Leaders spend a great deal of time focusing on building strong teams, selecting the right people with critical skill sets, managing diversity of thought and matching complementary strengths. They structure their organizations based on the capabilities needed to accomplish organizational objectives and optimize opportunities to control as many variables as possible to ensure a cohesive team.
But what happens when you don’t get to pick? What happens when you’re assigned to work with a group of people and must determine how to best work together to accomplish a goal? This frequently occurs when you are part of a team with a shorter life span, sporadic interaction or representing diverse and distant stakeholders. Thus, the ability to craft the members of the team and spend time in team building is reduced. For example, you’re:
- Assigned to a one-off project. You may be subject matter experts appointed to work together to solve a complex problem. Members are identified solely based on their area of expertise.

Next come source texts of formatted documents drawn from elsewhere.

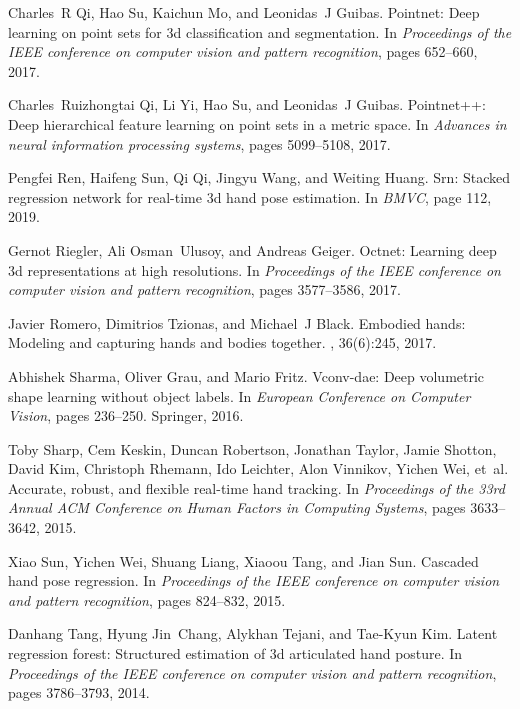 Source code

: \documentclass[10pt,twocolumn,letterpaper]{article}
\begin{document}
\begin{thebibliography}{10}
Charles~R Qi, Hao Su, Kaichun Mo, and Leonidas~J Guibas.
\newblock Pointnet: Deep learning on point sets for 3d classification and
  segmentation.
\newblock In {\em Proceedings of the IEEE conference on computer vision and
  pattern recognition}, pages 652--660, 2017.

Charles~Ruizhongtai Qi, Li Yi, Hao Su, and Leonidas~J Guibas.
\newblock Pointnet++: Deep hierarchical feature learning on point sets in a
  metric space.
\newblock In {\em Advances in neural information processing systems}, pages
  5099--5108, 2017.

Pengfei Ren, Haifeng Sun, Qi Qi, Jingyu Wang, and Weiting Huang.
\newblock Srn: Stacked regression network for real-time 3d hand pose
  estimation.
\newblock In {\em BMVC}, page 112, 2019.

Gernot Riegler, Ali Osman~Ulusoy, and Andreas Geiger.
\newblock Octnet: Learning deep 3d representations at high resolutions.
\newblock In {\em Proceedings of the IEEE conference on computer vision and
  pattern recognition}, pages 3577--3586, 2017.

Javier Romero, Dimitrios Tzionas, and Michael~J Black.
\newblock Embodied hands: Modeling and capturing hands and bodies together.
, 36(6):245, 2017.

Abhishek Sharma, Oliver Grau, and Mario Fritz.
\newblock Vconv-dae: Deep volumetric shape learning without object labels.
\newblock In {\em European Conference on Computer Vision}, pages 236--250.
  Springer, 2016.

Toby Sharp, Cem Keskin, Duncan Robertson, Jonathan Taylor, Jamie Shotton, David
  Kim, Christoph Rhemann, Ido Leichter, Alon Vinnikov, Yichen Wei, et~al.
\newblock Accurate, robust, and flexible real-time hand tracking.
\newblock In {\em Proceedings of the 33rd Annual ACM Conference on Human
  Factors in Computing Systems}, pages 3633--3642, 2015.

Xiao Sun, Yichen Wei, Shuang Liang, Xiaoou Tang, and Jian Sun.
\newblock Cascaded hand pose regression.
\newblock In {\em Proceedings of the IEEE conference on computer vision and
  pattern recognition}, pages 824--832, 2015.

Danhang Tang, Hyung Jin~Chang, Alykhan Tejani, and Tae-Kyun Kim.
\newblock Latent regression forest: Structured estimation of 3d articulated
  hand posture.
\newblock In {\em Proceedings of the IEEE conference on computer vision and
  pattern recognition}, pages 3786--3793, 2014.


\end{thebibliography}
\end{document}

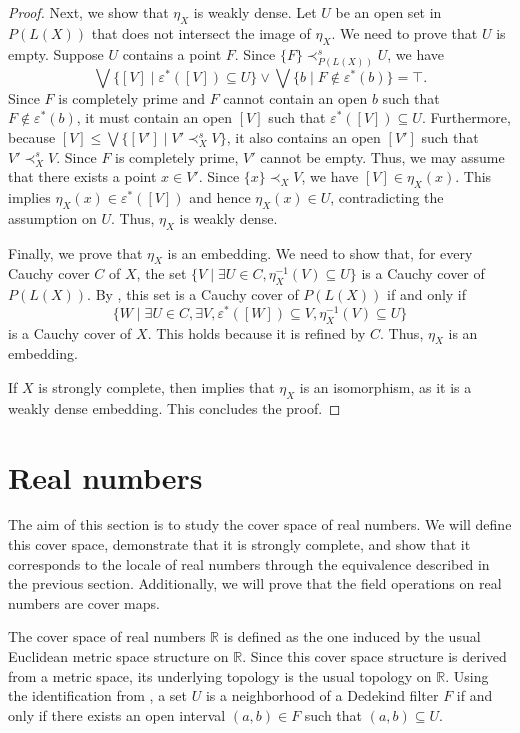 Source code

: \documentclass[reqno]{amsart}
\theoremstyle{definition}
\theoremstyle{remark}
\numberwithin{figure}{section}
\newcommand{\rb}{\prec}
\begin{document}
\begin{proof}
Next, we show that $\eta_X$ is weakly dense.
Let $U$ be an open set in $P(L(X))$ that does not intersect the image of $\eta_X$.
We need to prove that $U$ is empty.
Suppose $U$ contains a point $F$.
Since $\{ F \} \rb^s_{P(L(X))} U$, we have 
\[
\bigvee \{ [V] \mid \varepsilon^*([V]) \subseteq U \} \vee \bigvee \{ b \mid F \notin \varepsilon^*(b) \} = \top.
\]
Since $F$ is completely prime and $F$ cannot contain an open $b$ such that $F \notin \varepsilon^*(b)$, it must contain an open $[V]$ such that $\varepsilon^*([V]) \subseteq U$.
Furthermore, because $[V] \leq \bigvee \{ [V'] \mid V' \rb^s_X V \}$, it also contains an open $[V']$ such that $V' \rb^s_X V$.
Since $F$ is completely prime, $V'$ cannot be empty.
Thus, we may assume that there exists a point $x \in V'$.
Since $\{ x \} \rb_X V$, we have $[V] \in \eta_X(x)$.
This implies $\eta_X(x) \in \varepsilon^*([V])$ and hence $\eta_X(x) \in U$, contradicting the assumption on $U$.
Thus, $\eta_X$ is weakly dense.

Finally, we prove that $\eta_X$ is an embedding.
We need to show that, for every Cauchy cover $C$ of $X$, the set $\{ V \mid \exists U \in C, \eta_X^{-1}(V) \subseteq U \}$ is a Cauchy cover of $P(L(X))$.
By , this set is a Cauchy cover of $P(L(X))$ if and only if 
\[
\{ W \mid \exists U \in C, \exists V, \varepsilon^*([W]) \subseteq V, \eta_X^{-1}(V) \subseteq U \}
\]
is a Cauchy cover of $X$.
This holds because it is refined by $C$.
Thus, $\eta_X$ is an embedding.

If $X$ is strongly complete, then  implies that $\eta_X$ is an isomorphism, as it is a weakly dense embedding.
This concludes the proof.
\end{proof}

\section{Real numbers}
\label{sec:reals}

The aim of this section is to study the cover space of real numbers.
We will define this cover space, demonstrate that it is strongly complete, and show that it corresponds to the locale of real numbers through the equivalence described in the previous section.
Additionally, we will prove that the field operations on real numbers are cover maps.

The cover space of real numbers $\mathbb{R}$ is defined as the one induced by the usual Euclidean metric space structure on $\mathbb{R}$.
Since this cover space structure is derived from a metric space, its underlying topology is the usual topology on $\mathbb{R}$.
Using the identification from , a set $U$ is a neighborhood of a Dedekind filter $F$ if and only if there exists an open interval $(a,b) \in F$ such that $(a,b) \subseteq U$.
\end{document}
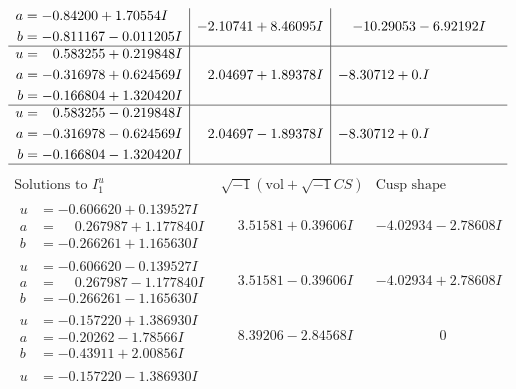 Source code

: \documentclass[1p]{elsarticle_modified}
\theoremstyle{definition}
\newcommand{\I}{\sqrt{-1}}
\begin{document}
$$\begin{array}{c|c|c}
\begin{aligned}
a &= -0.84200 + 1.70554 I \\
b &= -0.811167 - 0.011205 I\end{aligned}
 & -2.10741 + 8.46095 I & -10.29053 - 6.92192 I \\ \hline\begin{aligned}
u &= \phantom{-}0.583255 + 0.219848 I \\
a &= -0.316978 + 0.624569 I \\
b &= -0.166804 + 1.320420 I\end{aligned}
 & \phantom{-}2.04697 + 1.89378 I & -8.30712 + 0. I\phantom{ +0.000000I} \\ \hline\begin{aligned}
u &= \phantom{-}0.583255 - 0.219848 I \\
a &= -0.316978 - 0.624569 I \\
b &= -0.166804 - 1.320420 I\end{aligned}
 & \phantom{-}2.04697 - 1.89378 I & -8.30712 + 0. I\phantom{ +0.000000I}\\
 \hline 
 \end{array}$$\newpage$$\begin{array}{c|c|c}  
\text{Solutions to }I^u_{1}& \I (\text{vol} + \sqrt{-1}CS) & \text{Cusp shape}\\
 \hline 
\begin{aligned}
u &= -0.606620 + 0.139527 I \\
a &= \phantom{-}0.267987 + 1.177840 I \\
b &= -0.266261 + 1.165630 I\end{aligned}
 & \phantom{-}3.51581 + 0.39606 I & -4.02934 - 2.78608 I \\ \hline\begin{aligned}
u &= -0.606620 - 0.139527 I \\
a &= \phantom{-}0.267987 - 1.177840 I \\
b &= -0.266261 - 1.165630 I\end{aligned}
 & \phantom{-}3.51581 - 0.39606 I & -4.02934 + 2.78608 I \\ \hline\begin{aligned}
u &= -0.157220 + 1.386930 I \\
a &= -0.20262 - 1.78566 I \\
b &= -0.43911 + 2.00856 I\end{aligned}
 & \phantom{-}8.39206 - 2.84568 I & \phantom{-0.000000 } 0 \\ \hline\begin{aligned}
u &= -0.157220 - 1.386930 I \\

\end{aligned}
\end{array}$$
\end{document}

- Part of a volunteer group. You have a common passion for the task at hand but come together infrequently or for a brief period.
- Managing through a crisis. When a quality, health or safety incident occurs it’s “all hands-on-deck” to quickly address and resolve it.
- Evaluating a situation. This includes sitting on a jury, judging a shark-tank like presentation or preparing a group assessment of others’ performance.
- Participating in a community-wide coalition. Leaders of diverse and separate organizations come together to address a common problem that will benefit their respective constituencies in areas such as economy, social, health or education.
Or, you’re playing in a golf scramble. This was the case when I found myself as part of a foursome recently. In full transparency, our group included my husband paired with his weekly golfing buddy, and my cousin paired with me, the latter very sporadic golfers. As a group, our relationships varied from a first-time meeting to very intimate, and we had never golfed all together. Our only pressure to excel was self-inflicted by our competitive natures. But ultimately, the learning was not so much about golf, but about operating as a team. In particular, a team that must form, storm, norm and perform all within a brief period of time to achieve a goal. Under pressure to complete our round in four and a half hours, we moved swiftly through that process.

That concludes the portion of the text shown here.